The 69-year-old former premier was found guilty by a lower court in July 2020 of criminal breach of trust, abuse of power, and money laundering for illegally receiving about $ 10 million from SRC International, a former unit of the government-run 1MDB fund. He had been out on bail and pending appeals.
The court’s decision caps the stunning downfall of Najib, who until four years ago governed Malaysia with an iron grip and suppressed local investigations of the 1MDB scandal that has implicated financial institutions and high-ranking officials worldwide. Prosecutors claimed that approximately $ 4.5 billion was stolen from 1MDB, a fund that was co-founded by Najib during his first year as prime minister in 2009. Investigators say they had traced more than $ 1 billion of 1MDB money to accounts linked to Najib.
Najib became Malaysia’s first former leader to be imprisoned when he was whisked away two days ago to prison in Kuala Lumpur after the verdict.

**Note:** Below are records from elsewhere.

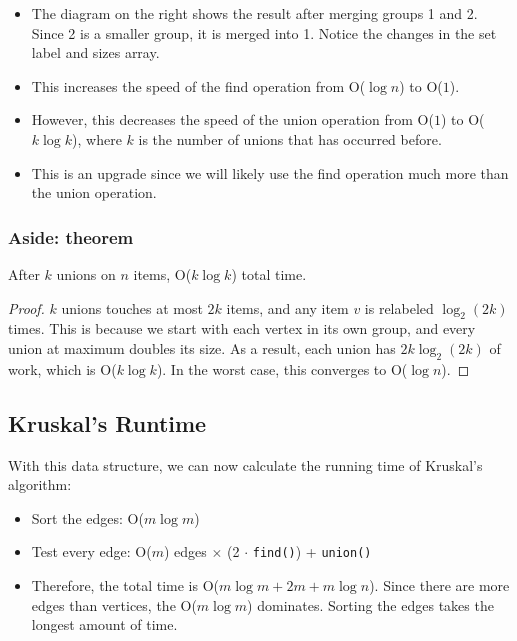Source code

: \documentclass[10pt]{article}
\begin{document}
\begin{itemize}
    \item The diagram on the right shows the result after merging groups 1 and 2.  Since 2 is a smaller group, it is merged into 1.  Notice the changes in the set label and sizes array.
    \item This increases the speed of the find operation from O($\log n$) to O($1$).
    \item However, this decreases the speed of the union operation from O($1$) to O($k \log k$), where $k$ is the number of unions that has occurred before.
    \item This is an upgrade since we will likely use the find operation much more than the union operation.
\end{itemize}
\subsubsection*{Aside: theorem}
After $k$ unions on $n$ items, O($k \log k$) total time.\\
\begin{proof}
    $k$ unions touches at most $2k$ items, and any item $v$ is relabeled $\log_2(2k)$ times.  This is because we start with each vertex in its own group, and every union at maximum doubles its size.  As a result, each union has $2k \log_2(2k)$ of work, which is O($k \log k$).  In the worst case, this converges to O($\log n$).
\end{proof}
\subsection*{Kruskal's Runtime}
With this data structure, we can now calculate the running time of Kruskal's algorithm:
\begin{itemize}
    \item Sort the edges: O($m \log m$)
    \item Test every edge: O($m$) edges $\times$ (2 $\cdot$ \texttt{find()}) + \texttt{union()}
    \item Therefore, the total time is O($m \log m + 2m + m \log n$).  Since there are more edges than vertices, the O($m \log m$) dominates.  Sorting the edges takes the longest amount of time.
\end{itemize}
\end{document}
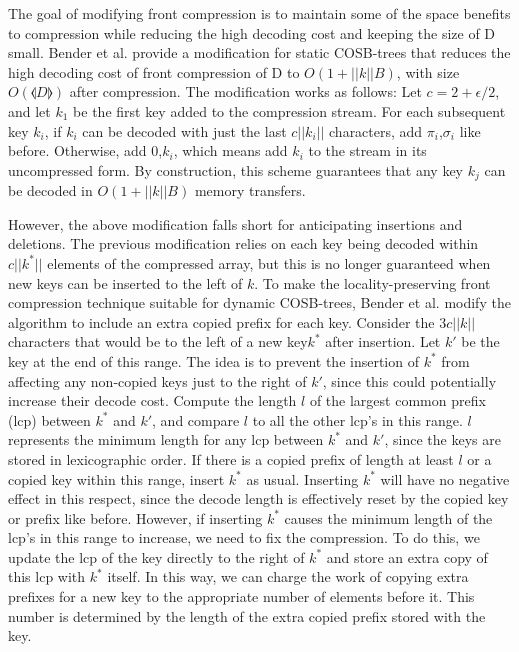 \documentclass{style}
\begin{document}
The goal of modifying front compression is to maintain some of the space
benefits to compression while reducing the high decoding cost and keeping the
size of D small. Bender et al. provide a modification for static COSB-trees
that reduces the high decoding cost of front compression of D to
$O(1+||k||B)$, with size $O(\llangle{D}\rrangle{})$ after compression. The
modification works as follows: Let $c = 2 + \epsilon/2$, and let $k_{1}$ be
the first key added to the compression stream. For each subsequent key
$k_{i}$, if $k_{i}$ can be decoded with just the last $c||k_{i}||$ characters,
add $\pi_{i}$,$\sigma_{i}$ like before. Otherwise, add 0,$k_{i}$, which means
add $k_{i}$ to the stream in its uncompressed form. By construction, this
scheme guarantees that any key $k_{j}$ can be decoded in $O(1+||k||B)$ memory
transfers.%

However, the above modification falls short for anticipating insertions and
deletions. The previous modification relies on each key being decoded within
$c||k^{*}||$ elements of the compressed array, but this is no longer
guaranteed when new keys can be inserted to the left of $k$. To make the
locality-preserving front compression technique suitable for dynamic
COSB-trees, Bender et al. modify the algorithm to include an extra copied
prefix for each key. Consider the $3c||k||$ characters that would be to the
left of a new key$k^{*}$ after insertion. Let $k'$ be the key at the end of
this range. The idea is to prevent the insertion of $k^{*}$ from affecting any
non-copied keys just to the right of $k'$, since this could potentially
increase their decode cost. Compute the length $l$ of the largest common
prefix (lcp) between $k^{*}$ and $k'$, and compare $l$ to all the other lcp's
in this range. $l$ represents the minimum length for any lcp between $k^{*}$
and $k'$, since the keys are stored in lexicographic order. If there is a
copied prefix of length at least $l$ or a copied key within this range, insert
$k^{*}$ as usual. Inserting $k^{*}$ will have no negative effect in this
respect, since the decode length is effectively reset by the copied key or
prefix like before. However, if inserting $k^{*}$ causes the minimum length of
the lcp's in this range to increase, we need to fix the compression. To do
this, we update the lcp of the key directly to the right of $k^{*}$ and store
an extra copy of this lcp with $k^{*}$ itself. In this way, we can charge the
work of copying extra prefixes for a new key to the appropriate number of
elements before it. This number is determined by the length of the extra
copied prefix stored with the key.
\end{document}
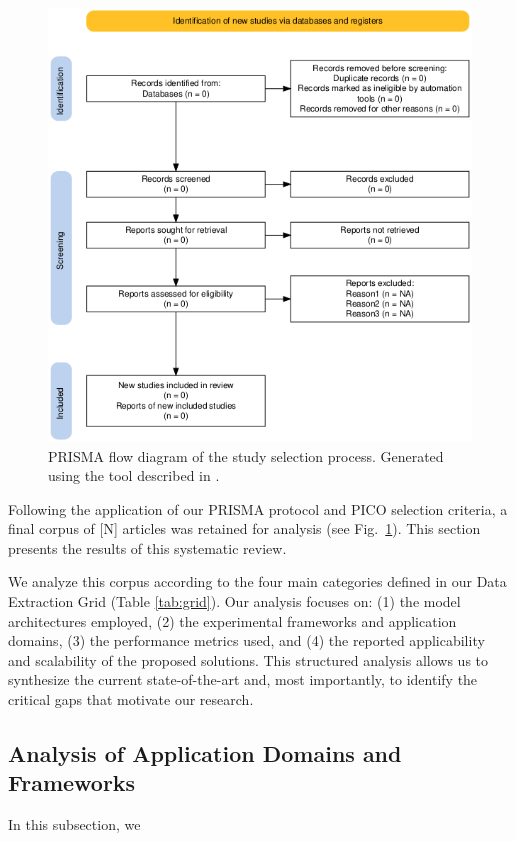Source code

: \documentclass[conference]{IEEEtran}
\begin{document}
\begin{figure}[htbp]
\centerline{\includegraphics[width=\columnwidth]{prisma_flow.png}}
\caption{PRISMA flow diagram of the study selection process. Generated using the tool described in \cite{haddawayPRISMA2020PackageShiny2022}.}
\label{fig:prisma}
\end{figure}

Following the application of our PRISMA protocol and PICO selection criteria, a final corpus of [N] articles was retained for analysis (see Fig.~\ref{fig:prisma}). This section presents the results of this systematic review. 

We analyze this corpus according to the four main categories defined in our Data Extraction Grid (Table \ref{tab:grid}). Our analysis focuses on: (1) the model architectures employed, (2) the experimental frameworks and application domains, (3) the performance metrics used, and (4) the reported applicability and scalability of the proposed solutions. This structured analysis allows us to synthesize the current state-of-the-art and, most importantly, to identify the critical gaps that motivate our research.

\subsection{Analysis of Application Domains and Frameworks}
In this subsection, we 
\end{document}
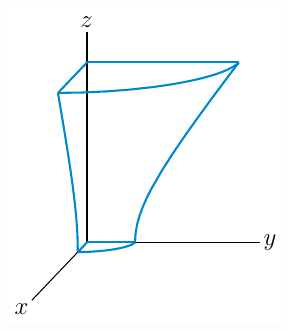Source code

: \begin{answer}
\begin{center}
   \includegraphics{fig/OE226_09A_l.pdf}\qquad\qquad
\end{center}
\end{answer}

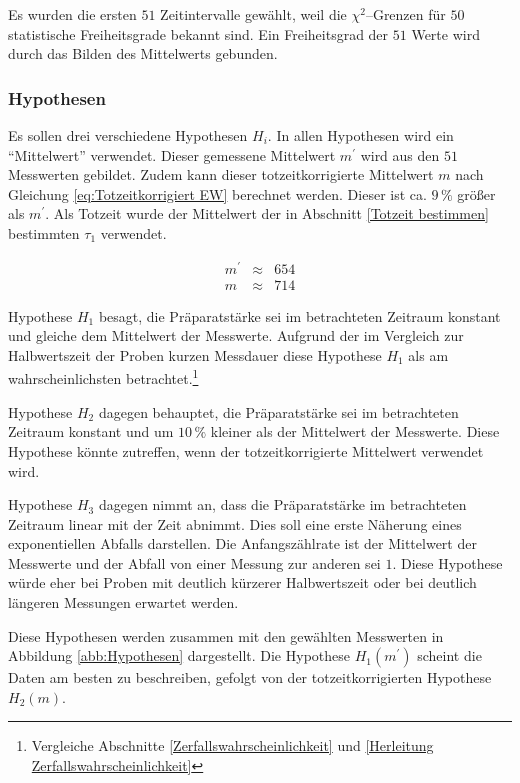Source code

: \documentclass[12pt,a4paper]{scrartcl}
\numberwithin{equation}{section} %
\begin{document}
Es wurden die ersten \(51\) Zeitintervalle gewählt, weil die $\chi^2$--Grenzen für $50$ statistische Freiheitsgrade bekannt sind. \cite{Kapur} Ein Freiheitsgrad der $51$ Werte wird durch das Bilden des Mittelwerts gebunden.

\subsubsection{Hypothesen}
\label{Hypothesen}
Es sollen drei verschiedene Hypothesen $H_i$. In allen Hypothesen wird ein ``Mittelwert'' verwendet. Dieser gemessene Mittelwert $m^\prime$ wird aus den $51$ Messwerten gebildet. Zudem kann dieser totzeitkorrigierte Mittelwert $m$ nach Gleichung \ref{eq:Totzeitkorrigiert EW} berechnet werden. Dieser ist ca. $9\,\%$ größer als $m^\prime$. Als Totzeit wurde der Mittelwert der in Abschnitt \ref{Totzeit bestimmen} bestimmten $\tau_1$ verwendet.

\begin{eqnarray}
	m^\prime &\approx& 654 \\
	m &\approx& 714
\end{eqnarray}

Hypothese $H_1$ besagt, die Präparatstärke sei im betrachteten Zeitraum konstant und gleiche dem Mittelwert der Messwerte. Aufgrund der im Vergleich zur Halbwertszeit der Proben kurzen Messdauer diese Hypothese $H_1$ als am wahrscheinlichsten betrachtet.\footnote{Vergleiche Abschnitte \ref{Zerfallswahrscheinlichkeit} und \ref{Herleitung Zerfallswahrscheinlichkeit}}

Hypothese $H_2$ dagegen behauptet, die Präparatstärke sei im betrachteten Zeitraum konstant und um $10\,\%$ kleiner als der Mittelwert der Messwerte. Diese Hypothese könnte zutreffen, wenn der totzeitkorrigierte Mittelwert verwendet wird.

Hypothese $H_3$ dagegen nimmt an, dass die Präparatstärke im betrachteten Zeitraum linear mit der Zeit abnimmt. Dies soll eine erste Näherung eines exponentiellen Abfalls darstellen. Die Anfangszählrate ist der Mittelwert der Messwerte und der Abfall von einer Messung zur anderen sei $1$. Diese Hypothese würde eher bei Proben mit deutlich kürzerer Halbwertszeit oder bei deutlich längeren Messungen erwartet werden.

Diese Hypothesen werden zusammen mit den gewählten Messwerten in Abbildung \ref{abb:Hypothesen} dargestellt. Die Hypothese $H_1(m^\prime)$ scheint die Daten am besten zu beschreiben, gefolgt von der totzeitkorrigierten Hypothese $H_2(m)$.
\end{document}
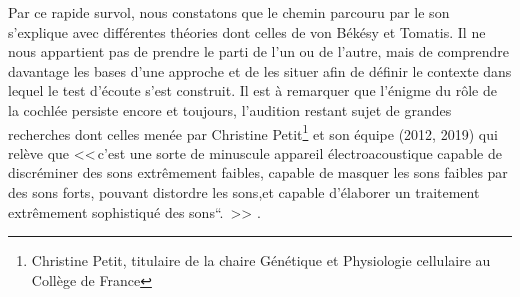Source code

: Par ce rapide survol, nous constatons que  le 
chemin 
parcouru par 
le son s'explique avec différentes théories  dont celles de von Békésy et 
Tomatis. Il ne nous appartient pas de prendre le parti de l'un ou de l'autre, mais de comprendre 
davantage les bases d'une approche  et de les situer  afin de définir  le 
contexte dans lequel le test d'écoute s'est construit.
Il est à 
remarquer que l'énigme du 
rôle de la cochlée persiste encore et toujours, l'audition restant 
sujet de grandes 
recherches dont celles menée par Christine Petit\footnote{Christine Petit, titulaire de la 
	chaire Génétique et
	Physiologie cellulaire au Collège de France} et son équipe (2012, 
2019) %
qui relève que 
<<\,c'est une sorte de minuscule appareil électroacoustique capable
de discréminer des sons extrêmement faibles, capable de masquer
	les sons faibles par des sons forts, pouvant distordre les
	sons,et capable d'élaborer un traitement extrêmement
	sophistiqué des sons``. \,>> \autocite{petit_lookscience}.%


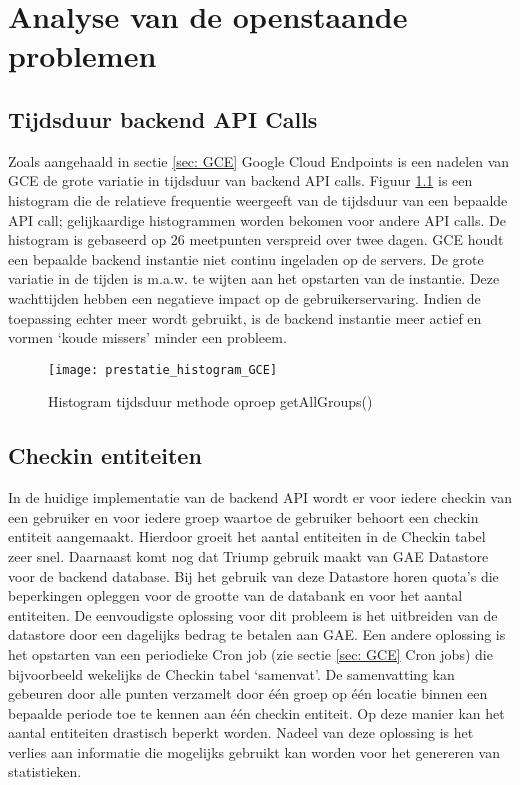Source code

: 
\chapter{Analyse van de openstaande problemen}%

\section{Tijdsduur backend API Calls}
\label{tijdsduur}
Zoals aangehaald in sectie \ref{sec: GCE} Google Cloud Endpoints is een nadelen van GCE de grote variatie in tijdsduur van backend API calls. Figuur \ref{fig:hist_getAllGroups} is een histogram die de relatieve frequentie weergeeft van de tijdsduur van een bepaalde API call; gelijkaardige histogrammen worden bekomen voor andere API calls. De histogram is gebaseerd op 26 meetpunten verspreid over twee dagen. GCE houdt een bepaalde backend instantie niet continu ingeladen op de servers. De grote variatie in de tijden is m.a.w. te wijten aan het opstarten van de instantie. Deze wachttijden hebben een negatieve impact op de gebruikerservaring. Indien de toepassing echter meer wordt gebruikt, is de backend instantie meer actief en vormen `koude missers' minder een probleem.
\begin{figure}[H]
	\centering
	\texttt{[image: prestatie\_histogram\_GCE]}
	\caption{Histogram tijdsduur methode oproep getAllGroups()}
	\label{fig:hist_getAllGroups}
\end{figure}


\section{Checkin entiteiten}

In de huidige implementatie van de backend API wordt er voor iedere checkin van een gebruiker en voor iedere groep waartoe de gebruiker behoort een checkin entiteit aangemaakt. Hierdoor groeit het aantal entiteiten in de Checkin tabel zeer snel. Daarnaast komt nog dat Triump gebruik maakt van GAE Datastore voor de backend database. Bij het gebruik van deze Datastore horen quota's die beperkingen opleggen voor de grootte van de databank en voor het aantal entiteiten. 
De eenvoudigste oplossing voor dit probleem is het uitbreiden van de datastore door een dagelijks bedrag te betalen aan GAE. Een andere oplossing is het opstarten van een periodieke Cron job (zie sectie \ref{sec: GCE} Cron jobs) die bijvoorbeeld wekelijks de Checkin tabel `samenvat'. De samenvatting kan gebeuren door alle punten verzamelt door één groep op één locatie binnen een bepaalde periode toe te kennen aan één checkin entiteit. Op deze manier kan het aantal entiteiten drastisch beperkt worden. Nadeel van deze oplossing is het verlies aan informatie die mogelijks gebruikt kan worden voor het genereren van statistieken. 

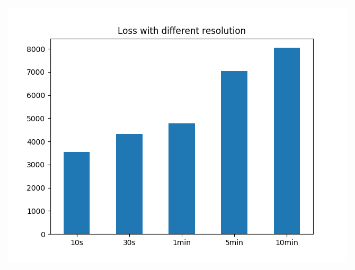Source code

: \documentclass[aspectratio=169,11pt,hyperref={colorlinks=true}]{beamer}
\begin{document}
\begin{frame}
\begin{columns}
\begin{center}
\begin{figure}
          \includegraphics[width=0.8\textwidth,height=0.4\textheight]{graphs/loss_by_sampling-node_provider_all.png}
        \end{figure}
      \end{center}
  \end{columns}
\end{frame}
\end{document}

The five-member Federal Court panel said it found the High Court’s decision was correct and that Najib’s appeal was “devoid of any merits”.
In contrast to Malaysia, in this country corruption by elected representatives and government officials have become endemic to a point that there is passive acceptance of such crimes. The current Cabinet even has convicted financial criminals while many others are accused of similar crimes.
Prasanna Ranatunga was convicted for extorting money from a businessman over a land deal and was handed a five-year suspended sentence. The High Court found that he had intimidated a businessman and demanded a bribe of Rs. 64 million in 2015. Ranatunga who is now a convicted criminal, and a fraudster continues in Cabinet making decisions on billions of taxpayers’ money.
Tiran Alles, the Minister now in charge of the department of Police had himself claimed that he acted as an intermediary in providing hundreds of millions of rupees to the LTTE in 2005 to ensure a boycott of the presidential election in the areas dominated by the terrorist organisation. He by his own admission not only funded a terrorist organisation that was waging war against the State of Sri Lanka but was monumental in distorting the people’s mandate at a crucial presidential election. The fact that this individual was handpicked by President Wickremesinghe to oversee the Police demonstrates the apathy and impunity with which corruption is treated.
It was also reported recently that several Government officials who had either been found guilty by courts or were prosecuted for corruption under the Yahapalana administration had received tens of millions of rupees as compensation for ‘political victimisation.’ Such executive decisions are making a mockery of the transparency that is required in dealing with public finance by elected and administrative officials.
At a time when the country’s economy is in dire conditions, having convicted fraudsters and numerous other financial criminals within the ranks of the Cabinet and in position of authority within the administration have only augmented the situation with many international agencies such as the World Bank and the International Monetary Fund and bilateral donor nations demanding checks on corruption.
While it may take a long time for Sri Lanka to see a day when a former leader is convicted of corruption and sent to jail it is imperative that the people keep demanding the end to impunity for such financial crimes.